WHAT IS REQUIRED: What is needed here is an exact repetition of the records below, beginning at the line that has "## 2.Create a File System" and stopping after the line that has "- mdsAddr: metadata service address\".

RECORDS SHOWN:

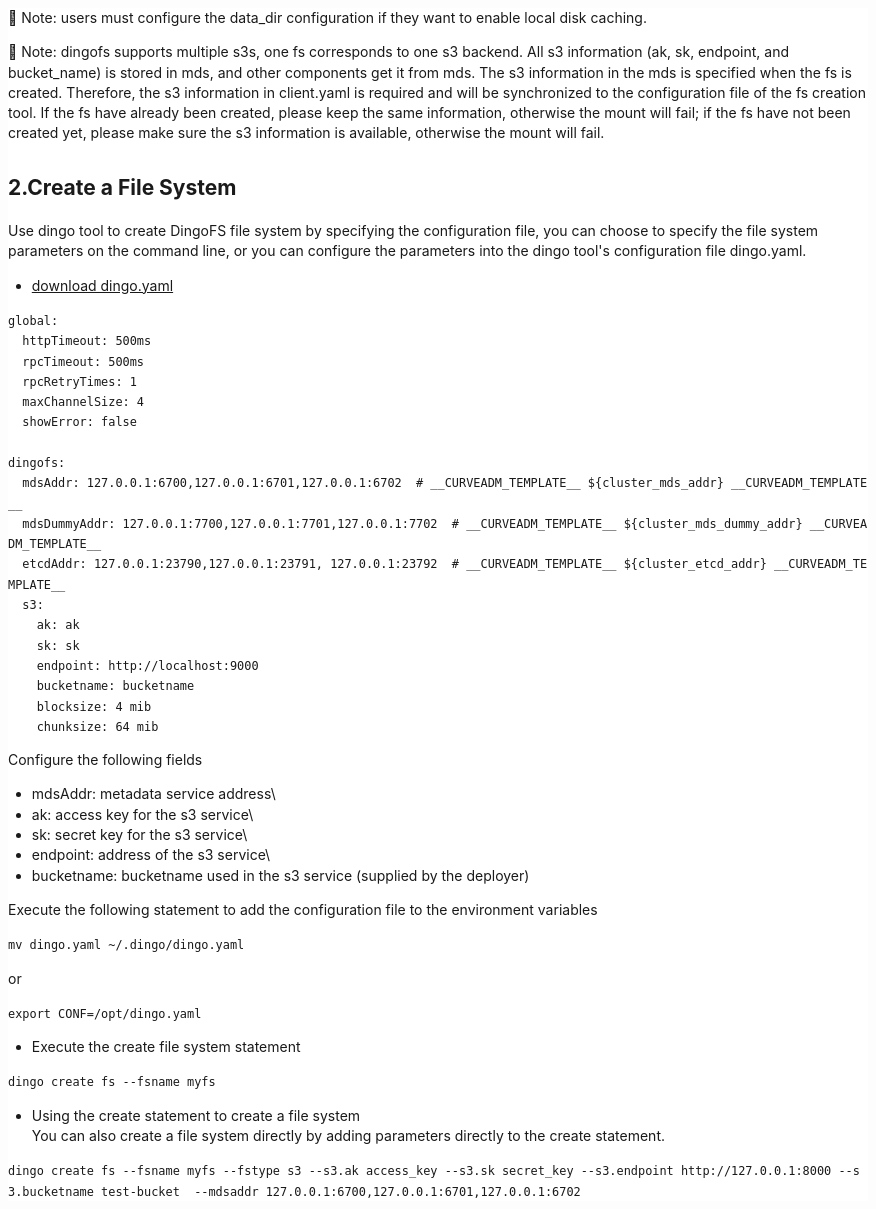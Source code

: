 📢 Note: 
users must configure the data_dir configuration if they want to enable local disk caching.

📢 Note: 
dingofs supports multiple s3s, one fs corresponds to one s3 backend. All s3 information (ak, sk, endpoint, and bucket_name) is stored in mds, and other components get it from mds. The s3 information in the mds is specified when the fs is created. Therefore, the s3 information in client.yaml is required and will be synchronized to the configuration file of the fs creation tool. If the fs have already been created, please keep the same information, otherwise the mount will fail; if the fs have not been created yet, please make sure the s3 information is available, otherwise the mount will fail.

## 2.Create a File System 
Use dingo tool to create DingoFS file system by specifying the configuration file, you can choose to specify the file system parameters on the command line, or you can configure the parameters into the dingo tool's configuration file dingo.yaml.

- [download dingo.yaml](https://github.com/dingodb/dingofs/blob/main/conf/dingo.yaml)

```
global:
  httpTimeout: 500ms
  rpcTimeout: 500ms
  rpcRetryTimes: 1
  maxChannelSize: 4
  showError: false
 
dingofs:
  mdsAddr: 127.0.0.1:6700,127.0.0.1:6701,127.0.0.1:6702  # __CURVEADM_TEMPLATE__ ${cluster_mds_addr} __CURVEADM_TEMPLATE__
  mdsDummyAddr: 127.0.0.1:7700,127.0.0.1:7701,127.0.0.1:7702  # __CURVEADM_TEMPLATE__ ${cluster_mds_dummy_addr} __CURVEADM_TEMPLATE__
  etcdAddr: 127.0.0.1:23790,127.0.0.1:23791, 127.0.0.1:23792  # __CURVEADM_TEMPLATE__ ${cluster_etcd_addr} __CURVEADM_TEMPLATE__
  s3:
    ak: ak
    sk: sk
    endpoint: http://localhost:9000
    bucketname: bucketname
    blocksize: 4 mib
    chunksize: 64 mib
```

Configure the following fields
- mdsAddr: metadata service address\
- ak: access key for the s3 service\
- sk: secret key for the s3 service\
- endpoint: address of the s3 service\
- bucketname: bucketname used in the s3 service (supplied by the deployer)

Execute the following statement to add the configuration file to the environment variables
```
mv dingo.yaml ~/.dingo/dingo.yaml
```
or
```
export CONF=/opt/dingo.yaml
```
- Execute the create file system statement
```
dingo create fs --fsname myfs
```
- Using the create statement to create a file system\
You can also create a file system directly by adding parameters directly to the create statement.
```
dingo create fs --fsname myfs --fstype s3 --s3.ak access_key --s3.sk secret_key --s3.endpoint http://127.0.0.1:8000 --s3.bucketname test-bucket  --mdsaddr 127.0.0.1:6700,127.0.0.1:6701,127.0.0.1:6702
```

SOLUTION TO THIS EXERCISE:
## 2.Create a File System 
Use dingo tool to create DingoFS file system by specifying the configuration file, you can choose to specify the file system parameters on the command line, or you can configure the parameters into the dingo tool's configuration file dingo.yaml.

- [download dingo.yaml](https://github.com/dingodb/dingofs/blob/main/conf/dingo.yaml)

```
global:
  httpTimeout: 500ms
  rpcTimeout: 500ms
  rpcRetryTimes: 1
  maxChannelSize: 4
  showError: false
 
dingofs:
  mdsAddr: 127.0.0.1:6700,127.0.0.1:6701,127.0.0.1:6702  # __CURVEADM_TEMPLATE__ ${cluster_mds_addr} __CURVEADM_TEMPLATE__
  mdsDummyAddr: 127.0.0.1:7700,127.0.0.1:7701,127.0.0.1:7702  # __CURVEADM_TEMPLATE__ ${cluster_mds_dummy_addr} __CURVEADM_TEMPLATE__
  etcdAddr: 127.0.0.1:23790,127.0.0.1:23791, 127.0.0.1:23792  # __CURVEADM_TEMPLATE__ ${cluster_etcd_addr} __CURVEADM_TEMPLATE__
  s3:
    ak: ak
    sk: sk
    endpoint: http://localhost:9000
    bucketname: bucketname
    blocksize: 4 mib
    chunksize: 64 mib
```

Configure the following fields
- mdsAddr: metadata service address\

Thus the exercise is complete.